Healthcare and social assistance lead payroll gains. Nonfarm payrolls rose by a healthy 175,000 in April, but at the slowest pace since October 2023. Job additions were driven by health care and social assistance (87,000), per usual, but also by several other sectors that have mostly only added a few workers per month over the last year. Notably, the wholesale and retail trade industries added a combined 32,200 workers, and transportation and warehousing hired 20,100 employees.  

Some of the “usual suspect” sectors pull back. The leisure and hospitality, and government sectors, which have been significant drivers of monthly payroll gains, only added a few workers in April. Arts entertainment and recreation jobs fell slightly in the month, but this sector has recovered all jobs lost during the pandemic. Accommodation and food services added about 8,000 jobs, mostly from food services and drinking places, which are still struggling to replace workers lost during the pandemic. Restaurant and bar jobs are in-person jobs that are more difficult to fill. All hotel sector jobs have been fully recovered as consumers continue to spend on vacations and travel. The government sector, especially local government, which has been a persistent driver of monthly payroll gains only added a few workers. This could be because the state and local government sector has just recently fully recovered from pandemic-era job losses.

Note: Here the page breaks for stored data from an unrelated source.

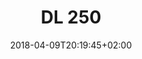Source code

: ---
title: "DL 250"
date: 2018-04-09T20:19:45+02:00
draft: true
description: "Lorem ipsum dolor sit amet Lorem ipsum dolor sit amet Lorem ipsum dolor sit amet"
product:
    type:
        diesel: true
    # image: "/images/dl-250.png"
    name: "DL–250"
    size:
        width: "1200"
        depth: "600"
        height: "600"
        weight: "120"
    wpa:
        seawater: "250"
        sweetwater: "500"
    power: "2.7"
    operation: "1"
---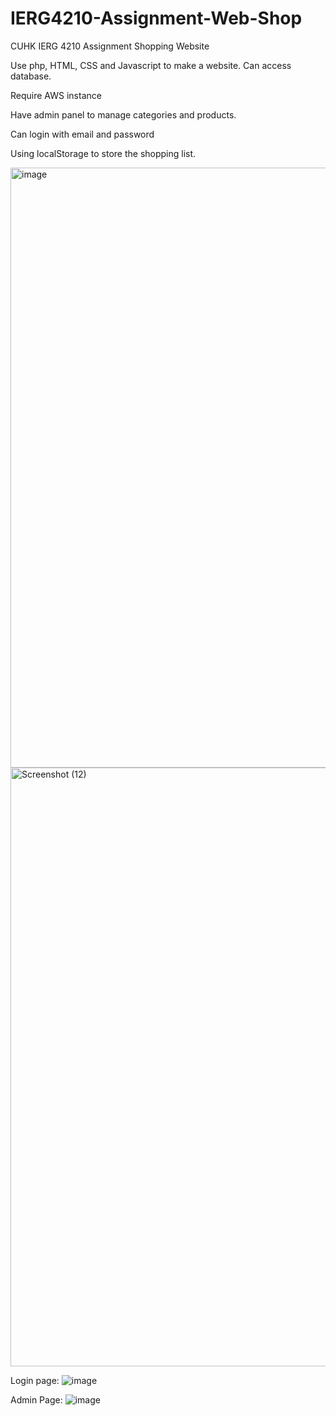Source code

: # IERG4210-Assignment-Web-Shop
CUHK IERG 4210 Assignment Shopping Website

Use php, HTML, CSS and Javascript to make a website.
Can access database.

Require AWS instance

Have admin panel to manage categories and products.

Can login with email and password

Using localStorage to store the shopping list.

<img width="960" alt="image" src="https://user-images.githubusercontent.com/60846680/160234959-d85b8e9f-63a5-4699-a0dd-b2fa55b8e14e.png">

<img width="958" alt="Screenshot (12)" src="https://user-images.githubusercontent.com/60846680/160235231-549b6ef1-a634-4a11-9dce-e13000356792.png">

Login page:
![image](https://user-images.githubusercontent.com/60846680/160236876-2f985440-5d02-458a-9d2b-1c6807bd18c8.png)


Admin Page:
![image](https://user-images.githubusercontent.com/60846680/160236902-69490d45-ebd9-4ce3-a520-2af2fbc36c76.png)



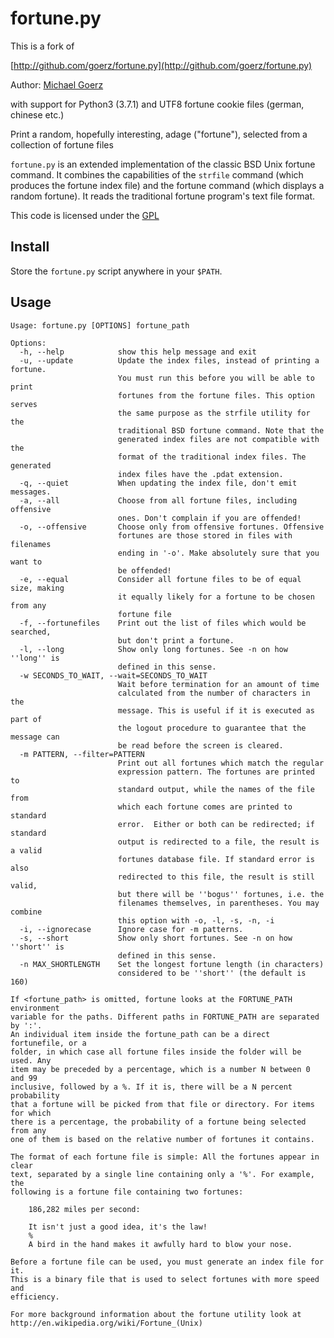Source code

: # fortune.py

This is a fork of

[http://github.com/goerz/fortune.py](http://github.com/goerz/fortune.py)

Author: [Michael Goerz](http://michaelgoerz.net)

with support for Python3 (3.7.1) and UTF8 fortune cookie files (german, chinese etc.)

Print a random, hopefully interesting, adage ("fortune"), selected from a
collection of fortune files

`fortune.py` is an extended implementation of the classic BSD Unix fortune
command. It combines the capabilities of the `strfile` command (which produces
the fortune index file) and the fortune command (which displays a random
fortune). It reads the traditional fortune program's text file format.

This code is licensed under the [GPL](http://www.gnu.org/licenses/gpl.html)

## Install ##

Store the `fortune.py` script anywhere in your `$PATH`.

## Usage ##

    Usage: fortune.py [OPTIONS] fortune_path

    Options:
      -h, --help            show this help message and exit
      -u, --update          Update the index files, instead of printing a fortune.
                            You must run this before you will be able to print
                            fortunes from the fortune files. This option serves
                            the same purpose as the strfile utility for the
                            traditional BSD fortune command. Note that the
                            generated index files are not compatible with the
                            format of the traditional index files. The generated
                            index files have the .pdat extension.
      -q, --quiet           When updating the index file, don't emit messages.
      -a, --all             Choose from all fortune files, including offensive
                            ones. Don't complain if you are offended!
      -o, --offensive       Choose only from offensive fortunes. Offensive
                            fortunes are those stored in files with filenames
                            ending in '-o'. Make absolutely sure that you want to
                            be offended!
      -e, --equal           Consider all fortune files to be of equal size, making
                            it equally likely for a fortune to be chosen from any
                            fortune file
      -f, --fortunefiles    Print out the list of files which would be searched,
                            but don't print a fortune.
      -l, --long            Show only long fortunes. See -n on how ''long'' is
                            defined in this sense.
      -w SECONDS_TO_WAIT, --wait=SECONDS_TO_WAIT
                            Wait before termination for an amount of time
                            calculated from the number of characters in the
                            message. This is useful if it is executed as part of
                            the logout procedure to guarantee that the message can
                            be read before the screen is cleared.
      -m PATTERN, --filter=PATTERN
                            Print out all fortunes which match the regular
                            expression pattern. The fortunes are printed to
                            standard output, while the names of the file from
                            which each fortune comes are printed to standard
                            error.  Either or both can be redirected; if standard
                            output is redirected to a file, the result is a valid
                            fortunes database file. If standard error is also
                            redirected to this file, the result is still valid,
                            but there will be ''bogus'' fortunes, i.e. the
                            filenames themselves, in parentheses. You may combine
                            this option with -o, -l, -s, -n, -i
      -i, --ignorecase      Ignore case for -m patterns.
      -s, --short           Show only short fortunes. See -n on how ''short'' is
                            defined in this sense.
      -n MAX_SHORTLENGTH    Set the longest fortune length (in characters)
                            considered to be ''short'' (the default is 160)

    If <fortune_path> is omitted, fortune looks at the FORTUNE_PATH environment
    variable for the paths. Different paths in FORTUNE_PATH are separated by ':'.
    An individual item inside the fortune_path can be a direct fortunefile, or a
    folder, in which case all fortune files inside the folder will be used. Any
    item may be preceded by a percentage, which is a number N between 0  and 99
    inclusive, followed by a %. If it is, there will be a N percent probability
    that a fortune will be picked from that file or directory. For items for which
    there is a percentage, the probability of a fortune being selected from any
    one of them is based on the relative number of fortunes it contains.

    The format of each fortune file is simple: All the fortunes appear in clear
    text, separated by a single line containing only a '%'. For example, the
    following is a fortune file containing two fortunes:

        186,282 miles per second:

        It isn't just a good idea, it's the law!
        %
        A bird in the hand makes it awfully hard to blow your nose.

    Before a fortune file can be used, you must generate an index file for it.
    This is a binary file that is used to select fortunes with more speed and
    efficiency.

    For more background information about the fortune utility look at
    http://en.wikipedia.org/wiki/Fortune_(Unix)

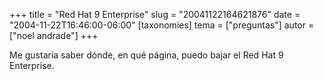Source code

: +++
title = "Red Hat 9 Enterprise"
slug = "20041122164621876"
date = "2004-11-22T16:46:00-06:00"
[taxonomies]
tema = ["preguntas"]
autor = ["noel andrade"]
+++

Me gustaría saber dónde, en qué página, puedo bajar el Red Hat 9
Enterprise.
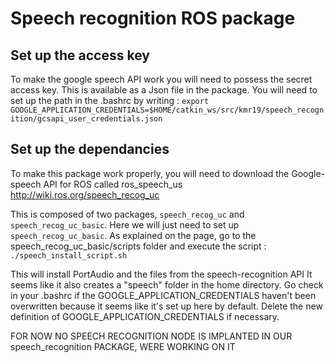 # Speech recognition ROS package #

## Set up the access key ##

To make the google speech API work  you will need to possess the secret access key. This is available as a Json file in the package.
You will need to set up the path in the .bashrc by writing :
`export GOOGLE_APPLICATION_CREDENTIALS=$HOME/catkin_ws/src/kmr19/speech_recognition/gcsapi_user_credentials.json`

## Set up the dependancies ##

To make this package work properly, you will need to download the Google-speech API for ROS called ros_speech_us
http://wiki.ros.org/speech_recog_uc

This is composed of two packages, `speech_recog_uc` and `speech_recog_uc_basic`. Here we will just need to set up `speech_recog_uc_basic`.
As explained on the page, go to the speech_recog_uc_basic/scripts folder and execute the script :
`./speech_install_script.sh`

This will install PortAudio and the files from the speech-recognition API
It seems like it also creates a "speech" folder in the home directory. Go check in your .bashrc if the GOOGLE_APPLICATION_CREDENTIALS haven't been overwritten because it seems like it's set up here by default. Delete the new definition of GOOGLE_APPLICATION_CREDENTIALS if necessary.

FOR NOW NO SPEECH RECOGNITION NODE IS IMPLANTED IN OUR speech_recognition PACKAGE, WERE WORKING ON IT
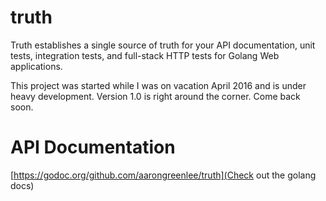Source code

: # truth
Truth establishes a single source of truth for your API documentation, unit tests, integration tests, and full-stack HTTP tests for Golang Web applications.

This project was started while I was on vacation April 2016 and is under heavy development. Version 1.0 is right around the corner. Come back soon.

# API Documentation
[https://godoc.org/github.com/aarongreenlee/truth](Check out the golang docs)
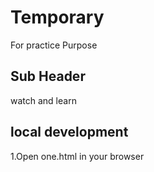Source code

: # Temporary
For practice Purpose

## Sub Header
watch and learn
 
## local development

1.Open one.html in your browser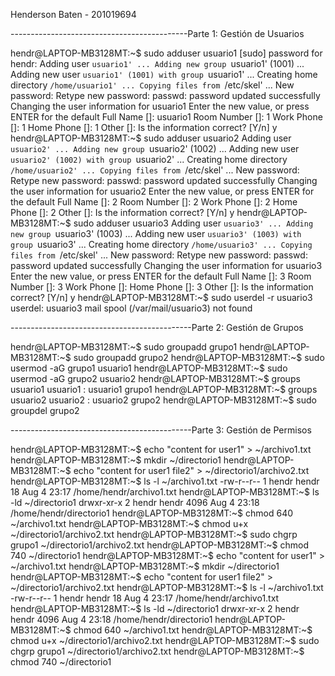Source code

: Henderson Baten - 201019694

--------------------------------------------Parte 1: Gestión de Usuarios

hendr@LAPTOP-MB3128MT:~$ sudo adduser usuario1
[sudo] password for hendr:
Adding user `usuario1' ...
Adding new group `usuario1' (1001) ...
Adding new user `usuario1' (1001) with group `usuario1' ...
Creating home directory `/home/usuario1' ...
Copying files from `/etc/skel' ...
New password:
Retype new password:
passwd: password updated successfully
Changing the user information for usuario1
Enter the new value, or press ENTER for the default
        Full Name []: usuario1
        Room Number []: 1
        Work Phone []: 1
        Home Phone []: 1
        Other []:
Is the information correct? [Y/n] y
hendr@LAPTOP-MB3128MT:~$ sudo adduser usuario2
Adding user `usuario2' ...
Adding new group `usuario2' (1002) ...
Adding new user `usuario2' (1002) with group `usuario2' ...
Creating home directory `/home/usuario2' ...
Copying files from `/etc/skel' ...
New password:
Retype new password:
passwd: password updated successfully
Changing the user information for usuario2
Enter the new value, or press ENTER for the default
        Full Name []: 2
        Room Number []: 2
        Work Phone []: 2
        Home Phone []: 2
        Other []:
Is the information correct? [Y/n] y
hendr@LAPTOP-MB3128MT:~$ sudo adduser usuario3
Adding user `usuario3' ...
Adding new group `usuario3' (1003) ...
Adding new user `usuario3' (1003) with group `usuario3' ...
Creating home directory `/home/usuario3' ...
Copying files from `/etc/skel' ...
New password:
Retype new password:
passwd: password updated successfully
Changing the user information for usuario3
Enter the new value, or press ENTER for the default
        Full Name []: 3
        Room Number []: 3
        Work Phone []:
        Home Phone []: 3
        Other []:
Is the information correct? [Y/n] y
hendr@LAPTOP-MB3128MT:~$ sudo userdel -r usuario3
userdel: usuario3 mail spool (/var/mail/usuario3) not found

---------------------------------------------Parte 2: Gestión de Grupos


hendr@LAPTOP-MB3128MT:~$ sudo groupadd grupo1
hendr@LAPTOP-MB3128MT:~$ sudo groupadd grupo2
hendr@LAPTOP-MB3128MT:~$ sudo usermod -aG grupo1 usuario1
hendr@LAPTOP-MB3128MT:~$ sudo usermod -aG grupo2 usuario2
hendr@LAPTOP-MB3128MT:~$ groups usuario1
usuario1 : usuario1 grupo1
hendr@LAPTOP-MB3128MT:~$ groups usuario2
usuario2 : usuario2 grupo2
hendr@LAPTOP-MB3128MT:~$ sudo groupdel grupo2



---------------------------------------------Parte 3: Gestión de Permisos

hendr@LAPTOP-MB3128MT:~$ echo "content for user1" > ~/archivo1.txt
hendr@LAPTOP-MB3128MT:~$ mkdir ~/directorio1
hendr@LAPTOP-MB3128MT:~$ echo "content for user1 file2" > ~/directorio1/archivo2.txt
hendr@LAPTOP-MB3128MT:~$ ls -l ~/archivo1.txt
-rw-r--r-- 1 hendr hendr 18 Aug  4 23:17 /home/hendr/archivo1.txt
hendr@LAPTOP-MB3128MT:~$ ls -ld ~/directorio1
drwxr-xr-x 2 hendr hendr 4096 Aug  4 23:18 /home/hendr/directorio1
hendr@LAPTOP-MB3128MT:~$ chmod 640 ~/archivo1.txt
hendr@LAPTOP-MB3128MT:~$ chmod u+x ~/directorio1/archivo2.txt
hendr@LAPTOP-MB3128MT:~$ sudo chgrp grupo1 ~/directorio1/archivo2.txt
hendr@LAPTOP-MB3128MT:~$ chmod 740 ~/directorio1
hendr@LAPTOP-MB3128MT:~$ echo "content for user1" > ~/archivo1.txt
hendr@LAPTOP-MB3128MT:~$ mkdir ~/directorio1
hendr@LAPTOP-MB3128MT:~$ echo "content for user1 file2" > ~/directorio1/archivo2.txt
hendr@LAPTOP-MB3128MT:~$ ls -l ~/archivo1.txt
-rw-r--r-- 1 hendr hendr 18 Aug  4 23:17 /home/hendr/archivo1.txt
hendr@LAPTOP-MB3128MT:~$ ls -ld ~/directorio1
drwxr-xr-x 2 hendr hendr 4096 Aug  4 23:18 /home/hendr/directorio1
hendr@LAPTOP-MB3128MT:~$ chmod 640 ~/archivo1.txt
hendr@LAPTOP-MB3128MT:~$ chmod u+x ~/directorio1/archivo2.txt
hendr@LAPTOP-MB3128MT:~$ sudo chgrp grupo1 ~/directorio1/archivo2.txt
hendr@LAPTOP-MB3128MT:~$ chmod 740 ~/directorio1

“Pandemic darling” industries remain weak. The information sector shed about 8,000 workers as the tech industry continues to right size labor forces, and temporary help services logged another month of decline as businesses continue to hold only existing workers and are not demanding temps. Financial activity payrolls added only a few workers led by insurance carriers, but other sectors like finance, and real estate, which thrived during the pandemic and amid low interest rates—added few people or even shed workers as the Fed keeps interest rates at multi-decade highs.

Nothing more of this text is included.